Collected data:

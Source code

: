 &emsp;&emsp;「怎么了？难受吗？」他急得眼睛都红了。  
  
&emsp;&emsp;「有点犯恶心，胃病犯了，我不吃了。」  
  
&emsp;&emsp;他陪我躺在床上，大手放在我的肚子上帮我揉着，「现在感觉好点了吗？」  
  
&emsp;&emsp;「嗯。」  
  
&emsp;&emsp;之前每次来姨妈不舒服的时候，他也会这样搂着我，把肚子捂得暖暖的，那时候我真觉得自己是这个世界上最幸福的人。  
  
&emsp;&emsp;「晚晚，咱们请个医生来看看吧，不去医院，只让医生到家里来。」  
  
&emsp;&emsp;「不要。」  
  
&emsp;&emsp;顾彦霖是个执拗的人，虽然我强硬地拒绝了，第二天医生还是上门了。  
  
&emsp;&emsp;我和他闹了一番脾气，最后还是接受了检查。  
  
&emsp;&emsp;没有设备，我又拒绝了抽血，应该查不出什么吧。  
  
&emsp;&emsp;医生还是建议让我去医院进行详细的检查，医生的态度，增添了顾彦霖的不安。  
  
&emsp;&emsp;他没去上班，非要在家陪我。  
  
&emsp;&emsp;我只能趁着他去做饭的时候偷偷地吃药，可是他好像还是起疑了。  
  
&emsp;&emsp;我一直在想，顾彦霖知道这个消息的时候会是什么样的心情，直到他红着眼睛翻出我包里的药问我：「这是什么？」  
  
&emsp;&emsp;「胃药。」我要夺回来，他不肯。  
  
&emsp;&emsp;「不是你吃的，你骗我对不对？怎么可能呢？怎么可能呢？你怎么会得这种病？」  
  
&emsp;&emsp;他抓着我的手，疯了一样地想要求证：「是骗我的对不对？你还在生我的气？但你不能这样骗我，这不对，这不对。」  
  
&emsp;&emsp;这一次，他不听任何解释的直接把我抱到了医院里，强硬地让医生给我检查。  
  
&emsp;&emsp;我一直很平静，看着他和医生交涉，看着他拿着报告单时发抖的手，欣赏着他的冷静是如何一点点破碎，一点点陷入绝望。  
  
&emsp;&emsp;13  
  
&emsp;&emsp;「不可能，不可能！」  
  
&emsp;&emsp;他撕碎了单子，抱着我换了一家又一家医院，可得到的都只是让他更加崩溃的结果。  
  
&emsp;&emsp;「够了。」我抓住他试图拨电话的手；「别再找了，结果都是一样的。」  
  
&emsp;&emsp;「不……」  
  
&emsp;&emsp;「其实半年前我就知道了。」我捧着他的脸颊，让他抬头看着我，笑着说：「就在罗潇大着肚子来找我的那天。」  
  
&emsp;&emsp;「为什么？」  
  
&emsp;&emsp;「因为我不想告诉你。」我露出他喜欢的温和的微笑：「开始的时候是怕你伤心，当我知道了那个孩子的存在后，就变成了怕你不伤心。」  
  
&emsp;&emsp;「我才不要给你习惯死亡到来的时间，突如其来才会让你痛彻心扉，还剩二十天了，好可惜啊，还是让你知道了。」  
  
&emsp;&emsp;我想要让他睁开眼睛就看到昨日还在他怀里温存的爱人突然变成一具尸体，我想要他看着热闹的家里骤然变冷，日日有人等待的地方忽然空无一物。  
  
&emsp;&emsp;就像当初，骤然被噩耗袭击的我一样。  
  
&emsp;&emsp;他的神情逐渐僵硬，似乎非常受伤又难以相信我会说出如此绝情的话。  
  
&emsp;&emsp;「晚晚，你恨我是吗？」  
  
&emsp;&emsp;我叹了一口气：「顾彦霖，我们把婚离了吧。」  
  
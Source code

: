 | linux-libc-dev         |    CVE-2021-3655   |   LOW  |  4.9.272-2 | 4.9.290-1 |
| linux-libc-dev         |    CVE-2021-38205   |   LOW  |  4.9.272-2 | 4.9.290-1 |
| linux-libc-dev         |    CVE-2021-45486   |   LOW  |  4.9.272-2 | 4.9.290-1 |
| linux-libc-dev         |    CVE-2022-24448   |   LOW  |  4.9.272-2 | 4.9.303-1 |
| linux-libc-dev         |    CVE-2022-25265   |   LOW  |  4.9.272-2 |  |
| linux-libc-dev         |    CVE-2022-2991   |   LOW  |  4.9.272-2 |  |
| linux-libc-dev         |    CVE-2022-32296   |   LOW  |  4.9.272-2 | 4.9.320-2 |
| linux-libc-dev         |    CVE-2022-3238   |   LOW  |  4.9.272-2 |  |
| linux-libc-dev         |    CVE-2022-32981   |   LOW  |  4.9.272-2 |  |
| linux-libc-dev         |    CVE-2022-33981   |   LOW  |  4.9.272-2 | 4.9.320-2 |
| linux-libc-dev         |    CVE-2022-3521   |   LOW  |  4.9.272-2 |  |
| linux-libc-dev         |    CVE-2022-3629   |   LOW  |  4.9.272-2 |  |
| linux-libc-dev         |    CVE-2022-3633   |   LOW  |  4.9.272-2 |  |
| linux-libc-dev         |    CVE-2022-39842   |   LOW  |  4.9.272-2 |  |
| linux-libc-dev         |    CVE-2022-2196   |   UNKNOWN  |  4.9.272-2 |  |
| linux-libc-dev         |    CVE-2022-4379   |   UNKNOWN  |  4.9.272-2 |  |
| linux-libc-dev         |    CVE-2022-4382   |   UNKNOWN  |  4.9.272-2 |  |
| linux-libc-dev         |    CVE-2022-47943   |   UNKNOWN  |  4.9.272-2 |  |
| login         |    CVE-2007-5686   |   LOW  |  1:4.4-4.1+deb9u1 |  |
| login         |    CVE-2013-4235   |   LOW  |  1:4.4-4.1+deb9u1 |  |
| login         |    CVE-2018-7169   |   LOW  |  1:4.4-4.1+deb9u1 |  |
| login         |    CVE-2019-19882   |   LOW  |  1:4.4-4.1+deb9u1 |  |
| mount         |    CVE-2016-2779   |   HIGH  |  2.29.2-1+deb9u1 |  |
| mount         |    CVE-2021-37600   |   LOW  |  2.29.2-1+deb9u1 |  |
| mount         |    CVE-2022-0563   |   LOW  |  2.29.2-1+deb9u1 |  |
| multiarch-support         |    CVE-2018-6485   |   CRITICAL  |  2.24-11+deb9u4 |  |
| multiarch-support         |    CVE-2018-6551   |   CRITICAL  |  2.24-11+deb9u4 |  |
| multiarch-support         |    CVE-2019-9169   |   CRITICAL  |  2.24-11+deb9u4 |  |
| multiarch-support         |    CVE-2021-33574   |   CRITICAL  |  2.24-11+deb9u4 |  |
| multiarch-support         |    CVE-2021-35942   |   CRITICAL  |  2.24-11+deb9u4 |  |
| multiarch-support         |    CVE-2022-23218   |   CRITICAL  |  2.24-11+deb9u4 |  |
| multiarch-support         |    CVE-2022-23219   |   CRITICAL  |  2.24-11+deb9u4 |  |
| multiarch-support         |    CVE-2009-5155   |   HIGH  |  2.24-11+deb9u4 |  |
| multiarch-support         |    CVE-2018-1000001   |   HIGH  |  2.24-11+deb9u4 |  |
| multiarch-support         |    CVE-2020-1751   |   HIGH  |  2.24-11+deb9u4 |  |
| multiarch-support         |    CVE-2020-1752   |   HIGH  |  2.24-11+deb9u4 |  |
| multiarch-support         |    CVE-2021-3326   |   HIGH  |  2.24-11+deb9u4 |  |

**WORK TO COMPLETE**. Scan the records above, then copy out each line that mentions "UNKNOWN".

**RESPONSE TO THIS EXERCISE**.
| linux-libc-dev         |    CVE-2022-2196   |   UNKNOWN  |  4.9.272-2 |  |
| linux-libc-dev         |    CVE-2022-4379   |   UNKNOWN  |  4.9.272-2 |  |
| linux-libc-dev         |    CVE-2022-4382   |   UNKNOWN  |  4.9.272-2 |  |
| linux-libc-dev         |    CVE-2022-47943   |   UNKNOWN  |  4.9.272-2 |  |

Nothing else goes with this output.